Two architecture entry points, depending on what you're after.

Module Stack Port Role
AscendAgent Java 21 / Spring Boot 9917 API gateway, multi-provider AI, RAG, MCP client
AudioScribe Python / FastMCP 7017 Audio transcription (Whisper / OpenAI / HF)
AscendWebSearch Python / FastMCP 7021 Web search and scraping via SearXNG
AscendMemory Python / FastAPI 7020 Semantic memory (Mem0 + Qdrant)
WeatherMCP Java / Spring Boot 9998 Weather data MCP server
PaddleOCR Python / FastMCP 7022 OCR service

Request flow

How a single prompt traverses the platform.

sequenceDiagram
    autonumber
    participant U as User
    participant A as AscendAgent
    participant R as Redis<br/>(short-term)
    participant M as AscendMemory<br/>(Mem0)
    participant Q as Qdrant<br/>(RAG)
    participant T as MCP Tools<br/>(Web/Audio/OCR/Weather)
    participant L as LLM Provider<br/>(per-request)
    participant P as PostgreSQL<br/>(long-term)

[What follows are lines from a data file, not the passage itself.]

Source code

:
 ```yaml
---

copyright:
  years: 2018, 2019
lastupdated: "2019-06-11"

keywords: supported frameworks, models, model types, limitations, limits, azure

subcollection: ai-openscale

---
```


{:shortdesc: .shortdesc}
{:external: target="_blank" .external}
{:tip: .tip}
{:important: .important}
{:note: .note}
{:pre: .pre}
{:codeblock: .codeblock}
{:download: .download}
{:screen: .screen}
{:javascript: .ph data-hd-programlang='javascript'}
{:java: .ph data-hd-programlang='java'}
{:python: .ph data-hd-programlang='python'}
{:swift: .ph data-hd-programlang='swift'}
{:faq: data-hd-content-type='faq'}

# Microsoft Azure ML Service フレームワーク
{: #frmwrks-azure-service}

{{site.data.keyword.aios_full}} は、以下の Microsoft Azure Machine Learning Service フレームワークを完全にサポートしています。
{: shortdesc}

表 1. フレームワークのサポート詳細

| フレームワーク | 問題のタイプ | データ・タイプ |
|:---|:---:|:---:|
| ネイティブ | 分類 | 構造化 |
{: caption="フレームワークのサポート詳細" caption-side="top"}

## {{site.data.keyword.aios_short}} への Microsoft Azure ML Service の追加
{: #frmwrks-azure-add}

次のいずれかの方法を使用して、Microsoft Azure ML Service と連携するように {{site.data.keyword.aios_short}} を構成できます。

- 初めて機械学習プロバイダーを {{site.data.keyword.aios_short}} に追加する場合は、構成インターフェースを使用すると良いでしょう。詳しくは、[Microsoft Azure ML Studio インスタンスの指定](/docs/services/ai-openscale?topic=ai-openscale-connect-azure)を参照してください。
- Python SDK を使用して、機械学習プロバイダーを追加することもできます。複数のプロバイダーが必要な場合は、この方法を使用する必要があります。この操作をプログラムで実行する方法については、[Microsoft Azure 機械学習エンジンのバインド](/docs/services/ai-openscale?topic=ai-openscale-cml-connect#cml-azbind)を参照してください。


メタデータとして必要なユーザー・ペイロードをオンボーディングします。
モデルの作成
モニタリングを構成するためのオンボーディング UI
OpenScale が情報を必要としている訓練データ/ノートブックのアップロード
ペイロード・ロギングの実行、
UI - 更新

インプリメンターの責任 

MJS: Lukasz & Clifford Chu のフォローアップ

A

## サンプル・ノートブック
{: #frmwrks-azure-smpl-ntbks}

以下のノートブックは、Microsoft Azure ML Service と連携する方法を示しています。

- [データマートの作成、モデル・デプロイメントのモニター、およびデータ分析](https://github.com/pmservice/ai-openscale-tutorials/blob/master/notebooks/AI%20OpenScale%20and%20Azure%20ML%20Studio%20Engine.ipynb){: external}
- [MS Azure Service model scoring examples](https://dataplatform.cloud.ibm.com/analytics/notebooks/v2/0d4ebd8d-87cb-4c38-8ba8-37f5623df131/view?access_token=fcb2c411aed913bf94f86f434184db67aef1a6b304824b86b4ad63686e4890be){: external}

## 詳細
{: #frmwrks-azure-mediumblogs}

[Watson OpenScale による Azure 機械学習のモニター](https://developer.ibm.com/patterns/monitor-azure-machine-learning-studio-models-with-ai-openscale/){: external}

    U->>A: POST /api/v1/ai/prompt
    A->>R: Load chat window
    A->>M: Search semantic memory
    M->>Q: Vector search (memory collection)
    M-->>A: Top-k memories
    A->>Q: RAG retrieval (doc collection)
    Q-->>A: Top-k chunks (above threshold)
    A->>L: Prompt + memory + RAG + tool defs
    L-->>A: Tool call request (optional)
    A->>T: Invoke MCP tool
    T-->>A: Tool result
    A->>L: Tool result, then final answer
    L-->>A: Response + usage
    A->>R: Append turn
    A->>P: Persist transcript
    A->>M: Extract and store new memories
    A-->>U: AiResponse {content, metadata, toolsUsed}
Loading

Quick Start

Prerequisites

  • Docker Desktop
  • Java 21
  • PostgreSQL on 5432, Redis on 6379, Qdrant on 6333 / 6334, MinIO on 9070 / 9071 (admin / password)

Run it

1. Provision secrets.

Copy the example file and fill in the API keys you plan to use. .env is gitignored. Provider keys are optional individually. Leave a key blank and just don't pick that provider at request time.

Bash:

cp .env.example .env

PowerShell:

Copy-Item .env.example .env

2. Bring up the stack.

The main compose file pulls in ascend-scrapper.docker-compose.yaml via include:, so a single up brings up the full stack (AscendAgent + tool services + scrapper).

Bash:

docker compose up -d --build

PowerShell:

docker compose up -d --build

Optional, bring up only the web-scraping stack as its own Docker Desktop group.

Bash:

docker compose -f ascend-scrapper.docker-compose.yaml up -d --build

PowerShell:

docker compose -f ascend-scrapper.docker-compose.yaml up -d --build

3. Ensure PostgreSQL has the ascend_ai database (user postgres, password local).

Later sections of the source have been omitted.